Cour administrative d'appel de Bordeaux — Décision N° CAA33-22BX00500

mercredi 13 juillet 2022

JuridictionCour administrative d'appel de Bordeaux
SectionCour administrative d'appel de Bordeaux
N° DossierCAA33-22BX00500
TypeDécision
Recoursexcès de pouvoir
Formation3ème chambre (formation à 3)
Avocat requérantSAINT-MARTIN

Texte intégral

Vu la procédure suivante :

Procédure contentieuse antérieure :

M. E G et Mme D I épouse G ont demandé au tribunal administratif de Bordeaux d'annuler les arrêtés du 1er septembre 2021 par lesquels la préfète de la Gironde a refusé de leur délivrer un titre de séjour, leur a fait obligation de quitter le territoire français dans le délai de trente jours et a fixé le pays de renvoi.

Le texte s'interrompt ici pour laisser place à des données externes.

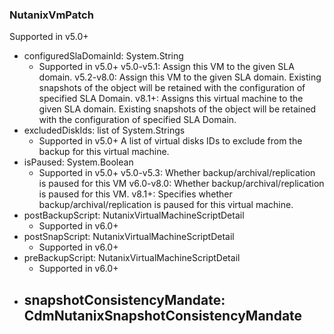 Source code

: ### NutanixVmPatch
Supported in v5.0+

- configuredSlaDomainId: System.String
  - Supported in v5.0+
  v5.0-v5.1: Assign this VM to the given SLA domain.
  v5.2-v8.0: Assign this VM to the given SLA domain. Existing snapshots of the object will be retained with the configuration of specified SLA Domain.
  v8.1+: Assigns this virtual machine to the given SLA domain. Existing snapshots of the object will be retained with the configuration of specified SLA Domain.
- excludedDiskIds: list of System.Strings
  - Supported in v5.0+
  A list of virtual disks IDs to exclude from the backup for this virtual machine.
- isPaused: System.Boolean
  - Supported in v5.0+
  v5.0-v5.3: Whether backup/archival/replication is paused for this VM
  v6.0-v8.0: Whether backup/archival/replication is paused for this VM.
  v8.1+: Specifies whether backup/archival/replication is paused for this virtual machine.
- postBackupScript: NutanixVirtualMachineScriptDetail
  - Supported in v6.0+
- postSnapScript: NutanixVirtualMachineScriptDetail
  - Supported in v6.0+
- preBackupScript: NutanixVirtualMachineScriptDetail
  - Supported in v6.0+
- snapshotConsistencyMandate: CdmNutanixSnapshotConsistencyMandate
  - 

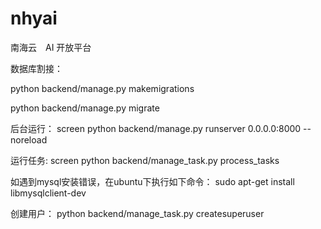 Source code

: # nhyai
南海云　AI 开放平台

数据库割接：

python backend/manage.py makemigrations

python backend/manage.py migrate

后台运行：
screen python backend/manage.py runserver 0.0.0.0:8000 --noreload

运行任务:
screen python backend/manage_task.py process_tasks

如遇到mysql安装错误，在ubuntu下执行如下命令：
sudo apt-get install libmysqlclient-dev

创建用户：
python backend/manage_task.py createsuperuser
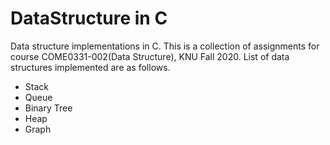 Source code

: # DataStructure in C
Data structure implementations in C. This is a collection of assignments for course COME0331-002(Data Structure), KNU Fall 2020. List of data structures implemented are as follows.
- Stack
- Queue
- Binary Tree
- Heap
- Graph

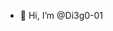 - 👋 Hi, I’m @Di3g0-01

<!---
Di3g0-01/Di3g0-01 is a ✨ special ✨ repository because its `README.md` (this file) appears on your GitHub profile.
You can click the Preview link to take a look at your changes.
--->
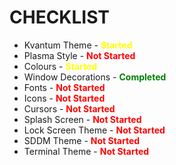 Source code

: # CHECKLIST
* Kvantum Theme - <span style="color:yellow">**Started**</span>
* Plasma Style - <span style="color:red">**Not Started**</span>
* Colours - <span style="color:yellow">**Started**</span>
* Window Decorations  - <span style="color:green">**Completed**</span>
* Fonts  - <span style="color:red">**Not Started**</span>
* Icons  - <span style="color:red">**Not Started**</span>
* Cursors  - <span style="color:red">**Not Started**</span>
* Splash Screen  - <span style="color:red">**Not Started**</span>
* Lock Screen Theme  - <span style="color:red">**Not Started**</span>
* SDDM Theme - <span style="color:red">**Not Started**</span>
* Terminal Theme  - <span style="color:red">**Not Started**</span>
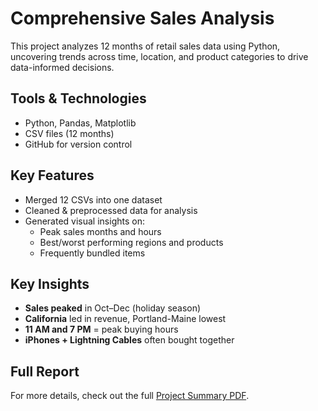 # Comprehensive Sales Analysis

This project analyzes 12 months of retail sales data using Python, uncovering trends across time, location, and product categories to drive data-informed decisions.

## Tools & Technologies
- Python, Pandas, Matplotlib
- CSV files (12 months)
- GitHub for version control

## Key Features
- Merged 12 CSVs into one dataset
- Cleaned & preprocessed data for analysis
- Generated visual insights on:
  - Peak sales months and hours
  - Best/worst performing regions and products
  - Frequently bundled items

## Key Insights
- **Sales peaked** in Oct–Dec (holiday season)
- **California** led in revenue, Portland-Maine lowest
- **11 AM and 7 PM** = peak buying hours
- **iPhones + Lightning Cables** often bought together

## Full Report
For more details, check out the full [Project Summary PDF](https://github.com/SandhyaHV/comprehensive-sales-analysis/blob/87c730e98e45fddc401dfb28f40cdce1c1eb7d1f/docs/Project%20Summary.pdf).
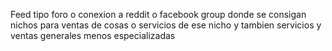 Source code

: Feed tipo foro o conexion a reddit o facebook group donde se consigan nichos para ventas de cosas o servicios de ese nicho
y tambien servicios y ventas generales menos especializadas  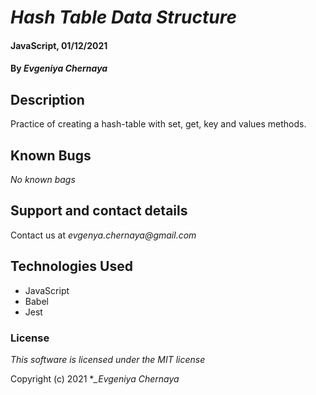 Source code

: # _Hash Table Data Structure_

#### JavaScript, 01/12/2021

#### By _**Evgeniya Chernaya**_

## Description

Practice of creating a hash-table with set, get, key and values methods.

## Known Bugs

_No known bags_

## Support and contact details

Contact us at _evgenya.chernaya@gmail.com_

## Technologies Used

  * JavaScript
  * Babel
  * Jest

### License

_This software is licensed under the MIT license_

Copyright (c) 2021 **_Evgeniya Chernaya* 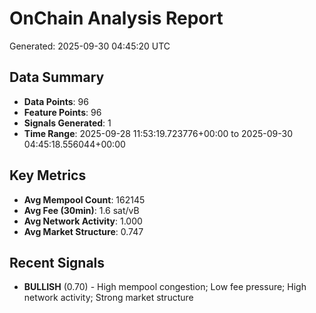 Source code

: # OnChain Analysis Report
Generated: 2025-09-30 04:45:20 UTC

## Data Summary
- **Data Points**: 96
- **Feature Points**: 96
- **Signals Generated**: 1
- **Time Range**: 2025-09-28 11:53:19.723776+00:00 to 2025-09-30 04:45:18.556044+00:00

## Key Metrics
- **Avg Mempool Count**: 162145
- **Avg Fee (30min)**: 1.6 sat/vB
- **Avg Network Activity**: 1.000
- **Avg Market Structure**: 0.747

## Recent Signals
- **BULLISH** (0.70) - High mempool congestion; Low fee pressure; High network activity; Strong market structure
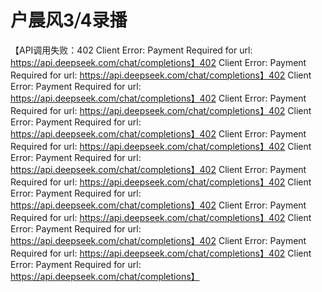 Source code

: # 户晨风3⧸4录播

【API调用失败：402 Client Error: Payment Required for url: https://api.deepseek.com/chat/completions】402 Client Error: Payment Required for url: https://api.deepseek.com/chat/completions】402 Client Error: Payment Required for url: https://api.deepseek.com/chat/completions】402 Client Error: Payment Required for url: https://api.deepseek.com/chat/completions】402 Client Error: Payment Required for url: https://api.deepseek.com/chat/completions】402 Client Error: Payment Required for url: https://api.deepseek.com/chat/completions】402 Client Error: Payment Required for url: https://api.deepseek.com/chat/completions】402 Client Error: Payment Required for url: https://api.deepseek.com/chat/completions】402 Client Error: Payment Required for url: https://api.deepseek.com/chat/completions】402 Client Error: Payment Required for url: https://api.deepseek.com/chat/completions】402 Client Error: Payment Required for url: https://api.deepseek.com/chat/completions】402 Client Error: Payment Required for url: https://api.deepseek.com/chat/completions】402 Client Error: Payment Required for url: https://api.deepseek.com/chat/completions】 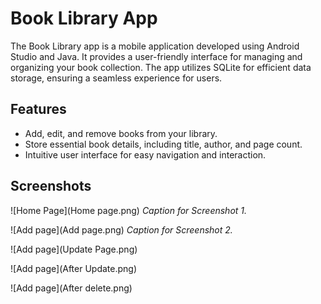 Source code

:# Book Library App

The Book Library app is a mobile application developed using Android Studio and Java. It provides a user-friendly interface for managing and organizing your book collection. The app utilizes SQLite for efficient data storage, ensuring a seamless experience for users.

## Features

- Add, edit, and remove books from your library.
- Store essential book details, including title, author, and page count.
- Intuitive user interface for easy navigation and interaction.

## Screenshots

![Home Page](Home page.png)
*Caption for Screenshot 1.*

![Add page](Add page.png)
*Caption for Screenshot 2.*

![Add page](Update Page.png)

![Add page](After Update.png)

![Add page](After delete.png)

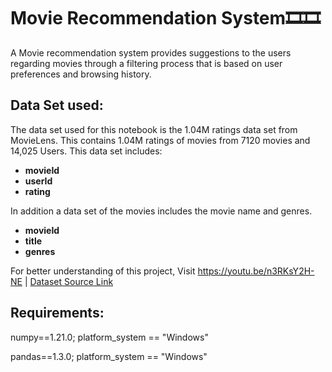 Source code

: # Movie Recommendation System🎞🎞
A Movie recommendation system provides suggestions to the users regarding movies through a filtering process that is based on user preferences and browsing history.

## Data Set used:
The data set used for this notebook is the 1.04M ratings data set from MovieLens. This contains 1.04M ratings of movies from 7120 movies and 14,025 Users. This data set includes:

* **movieId**
* **userId**
* **rating**

In addition a data set of the movies includes the movie name and genres.
* **movieId**
* **title**
* **genres**

For better understanding of this project, Visit https://youtu.be/n3RKsY2H-NE | [Dataset Source Link](https://grouplens.org/datasets/movielens/)

## Requirements:
numpy==1.21.0; platform_system == "Windows"

pandas==1.3.0; platform_system == "Windows"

Par des jugements nos 2105019 et 2105020 du 16 décembre 2021, le tribunal administratif de Bordeaux a rejeté leurs demandes.

Procédure devant la cour :

I - Par une requête enregistrée le 9 février 2022, sous le n° 22BX00500, et une pièce complémentaire enregistrée le 7 avril 2022, M. G, représenté par Me Saint-Martin, demande à la cour :

1°) d'annuler le jugement n° 2105019 du tribunal administratif de Bordeaux du 16 décembre 2021 ;

2°) d'annuler l'arrêté du 1er septembre 2021 de la préfète de la Gironde pris à son encontre ;

3°) d'enjoindre à la préfète de lui délivrer sans délai un titre de séjour portant la mention " vie privée et familiale " ou, à défaut, de réexaminer sa situation en lui délivrant dans cette attente une autorisation provisoire de séjour, l'ensemble sous astreinte de 100 euros par jour de retard ;

4°) de mettre à la charge de l'Etat le versement à son conseil d'une somme de 1500 euros sur le fondement des dispositions combinées des articles L. 761-1 du code de justice administrative et 37 de la loi du 10 juillet 1991 relative à l'aide juridique, sous réserve qu'il renonce à percevoir la part contributive de l'Etat allouée au titre de l'aide juridictionnelle.

Il soutient que :

- le jugement est irrégulier dés lors que le tribunal n'a pas examiné le moyen tiré de ce que l'arrêté contesté est entaché d'une erreur d'appréciation en raison de son intégration dans la société française ;

- l'arrêté litigieux est entaché d'une incompétence de son auteur dans la mesure où il n'est pas établi que les personnes dont la compétence est déléguée au signataire de l'acte étaient absentes ou empêchées ;

- il est entaché d'une erreur manifeste d'appréciation compte tenu de son intégration dans la société française et de l'état de santé de son fils ;

- il méconnaît les stipulations de l'article 8 de la convention européenne de sauvegarde des droits de l'homme et des libertés fondamentales ;

- il méconnaît les stipulations de l'article 3-1 de la convention internationale relative aux droits de l'enfant.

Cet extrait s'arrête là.